■ **EXERCISE**
Beginning with the line containing "In short, **never**", give every line again exactly as it is, ending with the last line of the entries.

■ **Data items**
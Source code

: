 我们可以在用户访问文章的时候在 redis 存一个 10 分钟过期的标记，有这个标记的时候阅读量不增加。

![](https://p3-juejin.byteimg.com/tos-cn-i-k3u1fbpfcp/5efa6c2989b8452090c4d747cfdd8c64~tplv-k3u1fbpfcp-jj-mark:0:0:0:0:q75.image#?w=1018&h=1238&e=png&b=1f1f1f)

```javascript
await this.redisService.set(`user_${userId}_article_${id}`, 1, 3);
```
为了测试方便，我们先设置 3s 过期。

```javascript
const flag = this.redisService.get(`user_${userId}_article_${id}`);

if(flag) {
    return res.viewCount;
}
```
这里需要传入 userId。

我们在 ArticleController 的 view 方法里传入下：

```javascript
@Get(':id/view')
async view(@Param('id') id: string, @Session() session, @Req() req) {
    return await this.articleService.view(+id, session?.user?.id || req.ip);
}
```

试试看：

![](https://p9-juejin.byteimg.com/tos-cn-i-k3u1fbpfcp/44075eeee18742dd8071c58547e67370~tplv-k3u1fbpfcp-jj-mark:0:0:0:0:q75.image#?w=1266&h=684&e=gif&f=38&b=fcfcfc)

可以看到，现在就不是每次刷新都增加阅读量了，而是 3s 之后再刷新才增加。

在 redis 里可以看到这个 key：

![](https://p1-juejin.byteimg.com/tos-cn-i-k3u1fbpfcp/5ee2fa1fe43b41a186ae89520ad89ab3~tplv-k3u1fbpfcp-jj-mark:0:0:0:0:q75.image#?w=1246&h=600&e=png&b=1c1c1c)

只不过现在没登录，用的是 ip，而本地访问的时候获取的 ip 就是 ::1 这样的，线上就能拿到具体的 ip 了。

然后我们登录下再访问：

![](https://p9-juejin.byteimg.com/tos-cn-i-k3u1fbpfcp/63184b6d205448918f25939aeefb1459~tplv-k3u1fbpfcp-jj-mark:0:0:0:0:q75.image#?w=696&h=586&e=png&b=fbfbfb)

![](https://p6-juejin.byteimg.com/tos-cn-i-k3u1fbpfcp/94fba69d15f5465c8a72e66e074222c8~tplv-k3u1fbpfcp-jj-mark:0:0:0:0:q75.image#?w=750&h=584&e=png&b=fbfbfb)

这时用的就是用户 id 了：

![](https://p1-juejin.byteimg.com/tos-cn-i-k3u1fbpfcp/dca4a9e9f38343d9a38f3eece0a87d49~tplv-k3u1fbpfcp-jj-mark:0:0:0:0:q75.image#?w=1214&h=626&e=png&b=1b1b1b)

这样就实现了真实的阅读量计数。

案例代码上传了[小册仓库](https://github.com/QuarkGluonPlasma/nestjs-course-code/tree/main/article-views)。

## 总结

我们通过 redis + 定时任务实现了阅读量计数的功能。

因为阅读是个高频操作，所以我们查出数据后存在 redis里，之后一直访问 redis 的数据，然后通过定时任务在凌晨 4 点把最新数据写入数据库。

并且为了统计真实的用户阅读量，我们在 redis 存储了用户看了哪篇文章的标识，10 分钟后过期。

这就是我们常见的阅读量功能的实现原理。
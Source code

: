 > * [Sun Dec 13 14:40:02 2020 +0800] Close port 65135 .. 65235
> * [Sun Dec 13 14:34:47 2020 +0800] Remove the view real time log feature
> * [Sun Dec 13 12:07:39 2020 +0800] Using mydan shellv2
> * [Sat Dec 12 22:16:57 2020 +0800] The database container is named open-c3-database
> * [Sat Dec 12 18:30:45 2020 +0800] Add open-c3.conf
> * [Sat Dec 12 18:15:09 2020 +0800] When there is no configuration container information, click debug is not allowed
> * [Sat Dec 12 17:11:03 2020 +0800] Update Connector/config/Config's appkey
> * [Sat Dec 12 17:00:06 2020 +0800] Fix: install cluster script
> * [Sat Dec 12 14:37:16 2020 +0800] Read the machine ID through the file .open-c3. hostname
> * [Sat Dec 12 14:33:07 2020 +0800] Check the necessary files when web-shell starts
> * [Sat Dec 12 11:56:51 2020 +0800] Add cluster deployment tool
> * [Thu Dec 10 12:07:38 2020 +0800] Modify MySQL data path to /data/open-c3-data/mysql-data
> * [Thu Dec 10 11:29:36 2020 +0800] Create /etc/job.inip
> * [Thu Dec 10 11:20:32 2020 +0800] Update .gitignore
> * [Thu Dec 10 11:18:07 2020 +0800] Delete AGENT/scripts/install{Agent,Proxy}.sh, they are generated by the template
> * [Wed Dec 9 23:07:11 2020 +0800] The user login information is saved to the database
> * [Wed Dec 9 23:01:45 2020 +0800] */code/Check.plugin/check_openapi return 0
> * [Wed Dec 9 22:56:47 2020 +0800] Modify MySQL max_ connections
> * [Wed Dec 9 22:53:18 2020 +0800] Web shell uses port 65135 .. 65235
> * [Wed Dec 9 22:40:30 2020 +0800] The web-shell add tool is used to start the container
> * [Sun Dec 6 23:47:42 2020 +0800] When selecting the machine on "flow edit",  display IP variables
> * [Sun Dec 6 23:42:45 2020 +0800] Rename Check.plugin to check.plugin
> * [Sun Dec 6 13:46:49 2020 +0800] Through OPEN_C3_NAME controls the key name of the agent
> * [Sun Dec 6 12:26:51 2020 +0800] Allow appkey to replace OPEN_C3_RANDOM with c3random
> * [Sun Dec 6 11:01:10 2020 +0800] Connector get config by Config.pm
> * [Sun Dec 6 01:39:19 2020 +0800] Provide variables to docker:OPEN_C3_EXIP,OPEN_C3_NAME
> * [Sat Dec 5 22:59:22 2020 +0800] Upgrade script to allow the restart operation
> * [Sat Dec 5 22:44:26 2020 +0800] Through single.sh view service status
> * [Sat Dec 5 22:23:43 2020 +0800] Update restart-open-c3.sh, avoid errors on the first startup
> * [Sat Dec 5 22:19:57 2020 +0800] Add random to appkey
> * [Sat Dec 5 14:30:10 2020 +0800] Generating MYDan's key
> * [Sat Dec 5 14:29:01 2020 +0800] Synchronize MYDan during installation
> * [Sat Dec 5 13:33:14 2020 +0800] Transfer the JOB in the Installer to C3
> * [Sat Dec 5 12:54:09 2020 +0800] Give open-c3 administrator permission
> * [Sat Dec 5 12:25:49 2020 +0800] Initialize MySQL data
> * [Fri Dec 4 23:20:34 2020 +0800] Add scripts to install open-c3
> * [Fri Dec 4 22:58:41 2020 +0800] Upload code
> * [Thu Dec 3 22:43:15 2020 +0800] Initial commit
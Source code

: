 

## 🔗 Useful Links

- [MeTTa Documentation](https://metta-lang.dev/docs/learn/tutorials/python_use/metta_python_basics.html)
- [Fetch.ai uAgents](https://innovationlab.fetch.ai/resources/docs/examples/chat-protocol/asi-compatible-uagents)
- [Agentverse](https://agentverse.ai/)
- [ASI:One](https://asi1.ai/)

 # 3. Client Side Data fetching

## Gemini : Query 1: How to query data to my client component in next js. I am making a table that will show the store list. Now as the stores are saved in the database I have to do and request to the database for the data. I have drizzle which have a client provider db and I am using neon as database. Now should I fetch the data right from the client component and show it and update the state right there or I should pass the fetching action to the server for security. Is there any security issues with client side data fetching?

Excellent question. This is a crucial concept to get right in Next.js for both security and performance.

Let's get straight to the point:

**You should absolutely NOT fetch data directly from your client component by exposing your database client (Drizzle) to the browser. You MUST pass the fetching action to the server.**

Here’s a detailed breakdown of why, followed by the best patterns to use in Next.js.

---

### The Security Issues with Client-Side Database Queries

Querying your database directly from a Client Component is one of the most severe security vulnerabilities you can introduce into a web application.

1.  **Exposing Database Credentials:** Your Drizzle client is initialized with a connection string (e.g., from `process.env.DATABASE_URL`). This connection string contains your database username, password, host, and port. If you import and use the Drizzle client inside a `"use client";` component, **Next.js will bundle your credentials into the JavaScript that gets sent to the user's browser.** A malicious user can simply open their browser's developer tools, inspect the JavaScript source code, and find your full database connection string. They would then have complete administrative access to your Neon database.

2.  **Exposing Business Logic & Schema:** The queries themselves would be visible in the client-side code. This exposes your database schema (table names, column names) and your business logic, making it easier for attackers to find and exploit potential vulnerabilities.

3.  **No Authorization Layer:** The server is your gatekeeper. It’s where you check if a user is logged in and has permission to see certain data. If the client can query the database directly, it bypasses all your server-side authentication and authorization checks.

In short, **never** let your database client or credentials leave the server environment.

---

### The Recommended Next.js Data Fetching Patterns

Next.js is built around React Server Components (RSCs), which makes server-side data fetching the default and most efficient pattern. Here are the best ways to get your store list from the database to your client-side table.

■ **OUTPUT**
In short, **never** let your database client or credentials leave the server environment.

---

### The Recommended Next.js Data Fetching Patterns

Next.js is built around React Server Components (RSCs), which makes server-side data fetching the default and most efficient pattern. Here are the best ways to get your store list from the database to your client-side table.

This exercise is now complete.